■ Problem to solve ■
Across the records that follow, determine how many lines contain "ClassMeta" and give only the resulting number.

(Beginning of Supplied material)

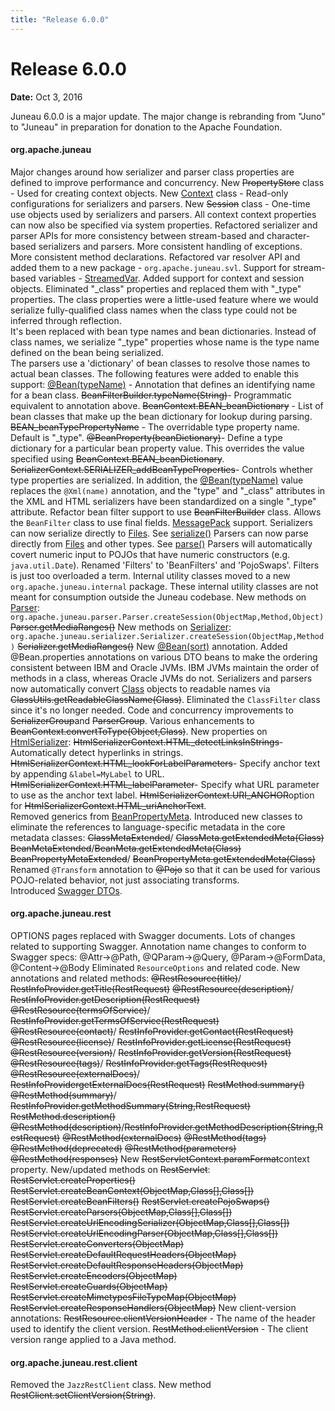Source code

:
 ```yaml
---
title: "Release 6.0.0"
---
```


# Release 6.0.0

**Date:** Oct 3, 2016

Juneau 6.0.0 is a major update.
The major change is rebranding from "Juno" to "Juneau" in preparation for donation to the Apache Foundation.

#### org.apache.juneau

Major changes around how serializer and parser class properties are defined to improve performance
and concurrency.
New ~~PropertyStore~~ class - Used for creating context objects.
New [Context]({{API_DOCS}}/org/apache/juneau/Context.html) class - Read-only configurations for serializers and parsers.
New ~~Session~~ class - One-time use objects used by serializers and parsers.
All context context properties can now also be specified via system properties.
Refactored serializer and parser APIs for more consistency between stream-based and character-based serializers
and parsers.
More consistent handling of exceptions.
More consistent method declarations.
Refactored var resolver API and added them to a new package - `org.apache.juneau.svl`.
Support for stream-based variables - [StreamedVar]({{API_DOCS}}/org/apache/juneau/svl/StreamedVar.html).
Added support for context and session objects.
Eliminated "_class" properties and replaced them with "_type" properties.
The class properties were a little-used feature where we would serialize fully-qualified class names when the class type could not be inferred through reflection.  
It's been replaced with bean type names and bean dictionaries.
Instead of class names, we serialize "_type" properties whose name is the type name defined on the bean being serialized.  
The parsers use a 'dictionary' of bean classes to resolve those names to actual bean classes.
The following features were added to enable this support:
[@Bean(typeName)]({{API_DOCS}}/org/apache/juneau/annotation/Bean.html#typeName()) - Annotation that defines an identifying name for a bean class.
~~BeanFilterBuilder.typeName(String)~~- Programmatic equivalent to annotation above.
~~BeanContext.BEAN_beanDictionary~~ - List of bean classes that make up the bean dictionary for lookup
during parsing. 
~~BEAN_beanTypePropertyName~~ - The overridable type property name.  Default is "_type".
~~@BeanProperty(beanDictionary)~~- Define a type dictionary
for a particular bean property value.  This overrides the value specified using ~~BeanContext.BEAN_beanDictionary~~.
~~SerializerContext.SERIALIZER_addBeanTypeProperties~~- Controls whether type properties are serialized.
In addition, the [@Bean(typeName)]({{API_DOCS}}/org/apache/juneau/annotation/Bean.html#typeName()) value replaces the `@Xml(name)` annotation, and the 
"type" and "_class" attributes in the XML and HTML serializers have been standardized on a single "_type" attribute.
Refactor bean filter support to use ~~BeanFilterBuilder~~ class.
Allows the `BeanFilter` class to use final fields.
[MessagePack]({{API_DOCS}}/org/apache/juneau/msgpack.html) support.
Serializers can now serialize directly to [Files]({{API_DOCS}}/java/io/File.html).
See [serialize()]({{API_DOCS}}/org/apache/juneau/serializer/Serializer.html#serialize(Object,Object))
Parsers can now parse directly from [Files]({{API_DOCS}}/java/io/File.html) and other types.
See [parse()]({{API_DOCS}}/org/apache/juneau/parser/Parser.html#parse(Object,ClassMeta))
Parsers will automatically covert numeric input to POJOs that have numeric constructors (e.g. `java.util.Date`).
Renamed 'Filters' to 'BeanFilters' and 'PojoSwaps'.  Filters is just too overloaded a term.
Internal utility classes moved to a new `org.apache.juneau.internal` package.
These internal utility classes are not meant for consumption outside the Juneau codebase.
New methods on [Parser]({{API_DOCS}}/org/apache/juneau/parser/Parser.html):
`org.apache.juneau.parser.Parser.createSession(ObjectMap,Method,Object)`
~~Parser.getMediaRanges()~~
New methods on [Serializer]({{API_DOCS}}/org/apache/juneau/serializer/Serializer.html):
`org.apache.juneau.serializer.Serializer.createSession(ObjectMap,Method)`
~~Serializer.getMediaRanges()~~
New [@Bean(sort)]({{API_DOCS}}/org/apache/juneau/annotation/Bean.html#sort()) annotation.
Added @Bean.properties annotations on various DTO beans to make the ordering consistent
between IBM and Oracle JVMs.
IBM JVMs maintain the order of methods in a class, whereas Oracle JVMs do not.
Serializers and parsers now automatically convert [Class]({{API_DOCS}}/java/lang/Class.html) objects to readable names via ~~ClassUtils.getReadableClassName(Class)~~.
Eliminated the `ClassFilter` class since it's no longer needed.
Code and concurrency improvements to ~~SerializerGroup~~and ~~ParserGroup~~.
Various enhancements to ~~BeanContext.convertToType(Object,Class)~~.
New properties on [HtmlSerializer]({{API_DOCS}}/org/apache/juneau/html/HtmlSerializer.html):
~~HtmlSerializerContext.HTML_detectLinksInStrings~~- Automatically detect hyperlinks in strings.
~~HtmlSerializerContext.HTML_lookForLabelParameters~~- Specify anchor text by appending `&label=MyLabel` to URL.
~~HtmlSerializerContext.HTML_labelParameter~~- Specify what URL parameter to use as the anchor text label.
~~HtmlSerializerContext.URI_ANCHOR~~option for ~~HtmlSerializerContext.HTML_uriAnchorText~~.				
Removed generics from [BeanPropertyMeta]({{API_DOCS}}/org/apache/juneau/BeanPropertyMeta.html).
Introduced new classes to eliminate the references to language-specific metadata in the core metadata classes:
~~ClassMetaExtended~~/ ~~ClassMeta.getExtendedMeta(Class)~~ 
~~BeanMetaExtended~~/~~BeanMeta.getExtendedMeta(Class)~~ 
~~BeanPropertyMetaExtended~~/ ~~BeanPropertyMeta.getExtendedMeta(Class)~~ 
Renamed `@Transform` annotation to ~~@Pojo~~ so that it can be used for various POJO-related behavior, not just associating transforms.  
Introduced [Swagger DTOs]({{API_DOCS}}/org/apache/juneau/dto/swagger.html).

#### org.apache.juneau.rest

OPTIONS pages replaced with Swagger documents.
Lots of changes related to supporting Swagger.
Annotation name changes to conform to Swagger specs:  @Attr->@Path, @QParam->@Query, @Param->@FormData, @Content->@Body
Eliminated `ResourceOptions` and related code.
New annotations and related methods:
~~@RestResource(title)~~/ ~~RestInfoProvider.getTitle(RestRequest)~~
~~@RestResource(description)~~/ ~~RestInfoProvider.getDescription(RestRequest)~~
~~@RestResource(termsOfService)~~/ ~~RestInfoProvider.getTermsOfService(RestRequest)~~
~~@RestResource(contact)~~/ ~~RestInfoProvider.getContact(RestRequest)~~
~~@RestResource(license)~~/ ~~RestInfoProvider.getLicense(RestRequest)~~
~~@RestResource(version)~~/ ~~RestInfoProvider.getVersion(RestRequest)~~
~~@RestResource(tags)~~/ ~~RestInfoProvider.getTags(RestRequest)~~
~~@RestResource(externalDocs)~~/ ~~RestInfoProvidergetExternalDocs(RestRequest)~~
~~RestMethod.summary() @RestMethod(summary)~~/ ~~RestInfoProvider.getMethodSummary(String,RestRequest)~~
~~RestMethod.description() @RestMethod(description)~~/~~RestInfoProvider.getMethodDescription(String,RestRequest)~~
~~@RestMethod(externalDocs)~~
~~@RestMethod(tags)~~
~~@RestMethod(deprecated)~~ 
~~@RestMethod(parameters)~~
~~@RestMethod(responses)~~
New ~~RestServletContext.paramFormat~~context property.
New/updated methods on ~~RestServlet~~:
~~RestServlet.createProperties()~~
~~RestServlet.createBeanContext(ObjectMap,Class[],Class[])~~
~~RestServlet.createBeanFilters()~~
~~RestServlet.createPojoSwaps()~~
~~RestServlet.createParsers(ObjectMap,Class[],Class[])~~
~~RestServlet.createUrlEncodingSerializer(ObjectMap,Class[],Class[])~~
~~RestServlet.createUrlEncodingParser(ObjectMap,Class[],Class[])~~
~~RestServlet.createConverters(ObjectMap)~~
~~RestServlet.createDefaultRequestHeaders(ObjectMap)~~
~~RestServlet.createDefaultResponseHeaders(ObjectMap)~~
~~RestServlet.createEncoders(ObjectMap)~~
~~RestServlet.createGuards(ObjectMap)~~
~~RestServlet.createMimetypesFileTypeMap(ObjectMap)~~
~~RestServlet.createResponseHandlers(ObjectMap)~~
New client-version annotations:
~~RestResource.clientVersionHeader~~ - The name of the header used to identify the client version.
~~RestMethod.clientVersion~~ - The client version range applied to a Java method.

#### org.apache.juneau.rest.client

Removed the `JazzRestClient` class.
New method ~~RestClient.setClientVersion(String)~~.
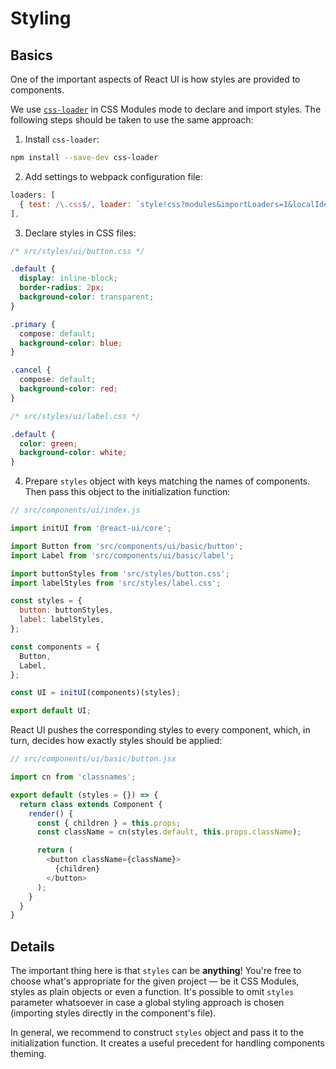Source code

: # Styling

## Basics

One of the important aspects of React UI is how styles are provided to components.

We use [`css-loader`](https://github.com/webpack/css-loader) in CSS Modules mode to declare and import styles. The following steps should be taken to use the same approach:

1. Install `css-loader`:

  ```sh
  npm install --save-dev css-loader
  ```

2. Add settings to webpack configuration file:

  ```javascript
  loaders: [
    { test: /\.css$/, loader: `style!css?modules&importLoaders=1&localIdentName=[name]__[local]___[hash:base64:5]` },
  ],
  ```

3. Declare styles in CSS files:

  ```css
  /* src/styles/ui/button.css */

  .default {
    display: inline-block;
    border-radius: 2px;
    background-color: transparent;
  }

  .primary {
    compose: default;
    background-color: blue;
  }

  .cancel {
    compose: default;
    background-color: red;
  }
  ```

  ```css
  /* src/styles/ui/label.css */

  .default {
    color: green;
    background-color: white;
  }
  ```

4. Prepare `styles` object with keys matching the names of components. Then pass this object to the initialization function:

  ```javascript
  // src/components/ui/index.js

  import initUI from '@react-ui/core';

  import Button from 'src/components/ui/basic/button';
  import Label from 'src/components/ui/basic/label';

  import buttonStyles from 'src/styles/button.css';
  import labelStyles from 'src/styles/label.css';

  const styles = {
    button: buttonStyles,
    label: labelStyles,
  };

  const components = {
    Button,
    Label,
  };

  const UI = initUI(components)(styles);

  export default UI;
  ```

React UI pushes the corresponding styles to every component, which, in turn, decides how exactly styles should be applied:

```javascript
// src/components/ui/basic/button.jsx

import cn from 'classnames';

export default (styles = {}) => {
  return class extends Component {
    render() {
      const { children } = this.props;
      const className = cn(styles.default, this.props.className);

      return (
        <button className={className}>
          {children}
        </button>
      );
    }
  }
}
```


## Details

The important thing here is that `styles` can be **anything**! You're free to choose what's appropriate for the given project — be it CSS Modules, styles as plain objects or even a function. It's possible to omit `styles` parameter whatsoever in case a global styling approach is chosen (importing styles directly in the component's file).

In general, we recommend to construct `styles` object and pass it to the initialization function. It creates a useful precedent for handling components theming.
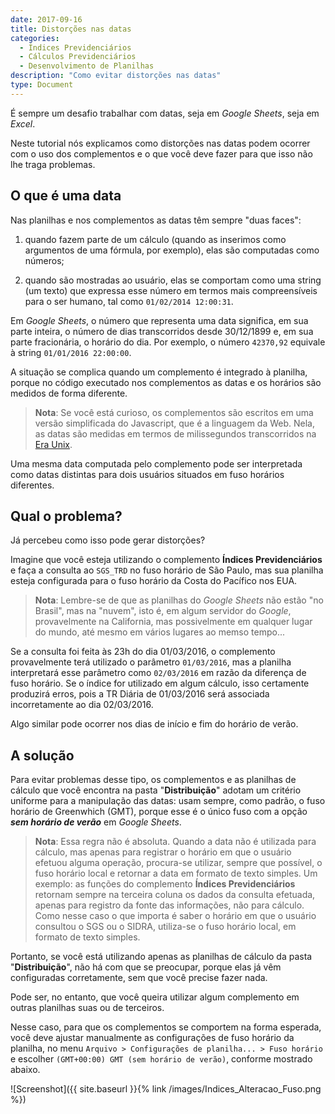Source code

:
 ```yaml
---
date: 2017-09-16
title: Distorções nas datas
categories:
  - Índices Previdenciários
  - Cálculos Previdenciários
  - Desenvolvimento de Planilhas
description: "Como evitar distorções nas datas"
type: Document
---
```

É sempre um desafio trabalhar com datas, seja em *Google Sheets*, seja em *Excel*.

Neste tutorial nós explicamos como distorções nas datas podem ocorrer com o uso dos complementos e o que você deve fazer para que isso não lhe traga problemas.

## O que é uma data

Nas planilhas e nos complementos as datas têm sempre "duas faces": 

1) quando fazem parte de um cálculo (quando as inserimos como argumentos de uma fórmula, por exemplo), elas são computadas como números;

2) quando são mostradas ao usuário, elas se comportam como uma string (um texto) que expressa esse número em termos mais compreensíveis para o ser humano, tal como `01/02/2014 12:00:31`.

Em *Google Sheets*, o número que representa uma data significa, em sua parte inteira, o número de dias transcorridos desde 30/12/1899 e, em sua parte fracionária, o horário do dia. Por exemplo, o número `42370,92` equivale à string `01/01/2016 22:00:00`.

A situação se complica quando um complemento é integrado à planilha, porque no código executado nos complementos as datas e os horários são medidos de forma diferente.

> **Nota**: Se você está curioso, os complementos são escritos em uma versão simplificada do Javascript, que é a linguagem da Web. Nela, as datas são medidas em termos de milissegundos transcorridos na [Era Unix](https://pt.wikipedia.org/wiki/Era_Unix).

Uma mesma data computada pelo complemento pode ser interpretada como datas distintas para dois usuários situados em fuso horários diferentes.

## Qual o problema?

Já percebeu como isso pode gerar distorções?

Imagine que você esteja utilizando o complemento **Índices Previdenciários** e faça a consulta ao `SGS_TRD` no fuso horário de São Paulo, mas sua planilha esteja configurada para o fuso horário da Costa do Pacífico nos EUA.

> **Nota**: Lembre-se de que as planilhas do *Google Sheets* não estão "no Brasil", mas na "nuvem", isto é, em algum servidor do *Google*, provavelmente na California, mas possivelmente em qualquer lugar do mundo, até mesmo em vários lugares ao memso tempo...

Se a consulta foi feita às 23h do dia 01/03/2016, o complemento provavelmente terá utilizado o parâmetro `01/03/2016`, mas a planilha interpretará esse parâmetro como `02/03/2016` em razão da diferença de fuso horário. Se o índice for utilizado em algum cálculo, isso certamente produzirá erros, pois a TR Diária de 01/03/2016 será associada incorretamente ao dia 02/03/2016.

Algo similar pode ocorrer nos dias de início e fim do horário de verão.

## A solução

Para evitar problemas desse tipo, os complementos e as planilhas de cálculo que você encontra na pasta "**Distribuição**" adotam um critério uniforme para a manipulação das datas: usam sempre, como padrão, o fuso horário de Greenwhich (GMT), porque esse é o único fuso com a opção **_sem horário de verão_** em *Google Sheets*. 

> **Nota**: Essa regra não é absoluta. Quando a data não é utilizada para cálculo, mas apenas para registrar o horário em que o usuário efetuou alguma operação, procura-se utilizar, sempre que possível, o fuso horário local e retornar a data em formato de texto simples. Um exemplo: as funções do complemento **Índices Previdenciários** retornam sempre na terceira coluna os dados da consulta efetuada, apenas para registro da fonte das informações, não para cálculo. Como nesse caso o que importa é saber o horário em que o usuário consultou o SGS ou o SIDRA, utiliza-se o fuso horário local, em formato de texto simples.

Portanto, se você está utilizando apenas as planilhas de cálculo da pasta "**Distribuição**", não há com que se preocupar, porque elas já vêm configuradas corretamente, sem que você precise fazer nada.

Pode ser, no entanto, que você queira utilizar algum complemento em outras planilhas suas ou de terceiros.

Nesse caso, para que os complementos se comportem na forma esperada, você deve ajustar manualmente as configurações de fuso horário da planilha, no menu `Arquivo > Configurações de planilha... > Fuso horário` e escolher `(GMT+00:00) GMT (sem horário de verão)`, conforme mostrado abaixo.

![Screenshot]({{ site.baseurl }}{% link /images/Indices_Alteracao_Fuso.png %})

(End of Supplied material)

■ Answer to the exercise ■
2